**Task requirements**
Retype word for word the first line of the listing and each line after it up to the line with "- Progress (%), Time Spent (hours)", with the pictures taken out.

**Source information**

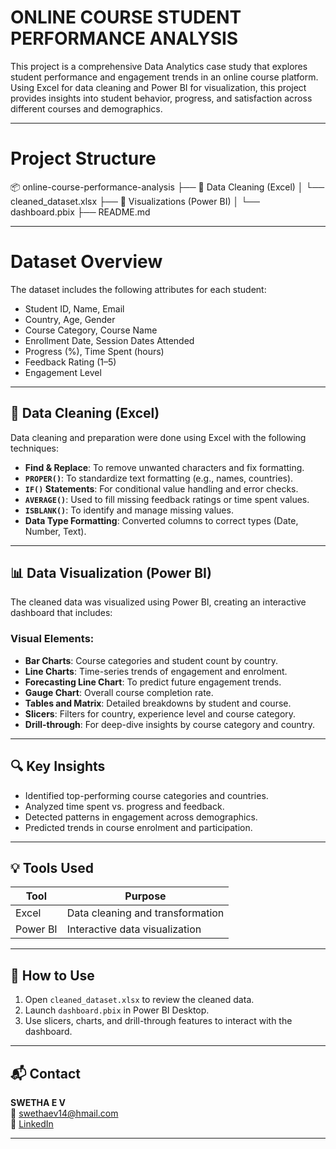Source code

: # ONLINE COURSE STUDENT PERFORMANCE ANALYSIS

This project is a comprehensive Data Analytics case study that explores student performance and engagement trends in an online course platform. Using Excel for data cleaning and Power BI for visualization, this project provides insights into student behavior, progress, and satisfaction across different courses and demographics.

---

# Project Structure
📦 online-course-performance-analysis
├── 📂 Data Cleaning (Excel)
│   └── cleaned_dataset.xlsx
├── 📂 Visualizations (Power BI)
│   └── dashboard.pbix
├── README.md

---

# Dataset Overview

The dataset includes the following attributes for each student:

- Student ID, Name, Email
- Country, Age, Gender
- Course Category, Course Name
- Enrollment Date, Session Dates Attended
- Progress (%), Time Spent (hours)
- Feedback Rating (1–5)
- Engagement Level

---

## 🧹 Data Cleaning (Excel)

Data cleaning and preparation were done using Excel with the following techniques:

- **Find & Replace**: To remove unwanted characters and fix formatting.
- **`PROPER()`**: To standardize text formatting (e.g., names, countries).
- **`IF()` Statements**: For conditional value handling and error checks.
- **`AVERAGE()`**: Used to fill missing feedback ratings or time spent values.
- **`ISBLANK()`**: To identify and manage missing values.
- **Data Type Formatting**: Converted columns to correct types (Date, Number, Text).

---

## 📊 Data Visualization (Power BI)

The cleaned data was visualized using Power BI, creating an interactive dashboard that includes:

### Visual Elements:
- **Bar Charts**: Course categories and student count by country.
- **Line Charts**: Time-series trends of engagement and enrolment.
- **Forecasting Line Chart**: To predict future engagement trends.
- **Gauge Chart**: Overall course completion rate.
- **Tables and Matrix**: Detailed breakdowns by student and course.
- **Slicers**: Filters for country, experience level and course category.
- **Drill-through**: For deep-dive insights by course category and country.

---

## 🔍 Key Insights

- Identified top-performing course categories and countries.
- Analyzed time spent vs. progress and feedback.
- Detected patterns in engagement across demographics.
- Predicted trends in course enrolment and participation.

---

## 💡 Tools Used

| Tool      | Purpose                            |
|-----------|------------------------------------|
| Excel     | Data cleaning and transformation   |
| Power BI  | Interactive data visualization     |

---

## 🚀 How to Use

1. Open `cleaned_dataset.xlsx` to review the cleaned data.
2. Launch `dashboard.pbix` in Power BI Desktop.
3. Use slicers, charts, and drill-through features to interact with the dashboard.

---

## 📬 Contact

**SWETHA E V**  
📧 swethaev14@hmail.com  
🔗 [LinkedIn](https://in.linkedin.com/in/swethaev)

---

**Problem solution**
Source code

: # ONLINE COURSE STUDENT PERFORMANCE ANALYSIS

This project is a comprehensive Data Analytics case study that explores student performance and engagement trends in an online course platform. Using Excel for data cleaning and Power BI for visualization, this project provides insights into student behavior, progress, and satisfaction across different courses and demographics.

---

# Project Structure
📦 online-course-performance-analysis
├── 📂 Data Cleaning (Excel)
│   └── cleaned_dataset.xlsx
├── 📂 Visualizations (Power BI)
│   └── dashboard.pbix
├── README.md

---

# Dataset Overview

The dataset includes the following attributes for each student:

- Student ID, Name, Email
- Country, Age, Gender
- Course Category, Course Name
- Enrollment Date, Session Dates Attended
- Progress (%), Time Spent (hours)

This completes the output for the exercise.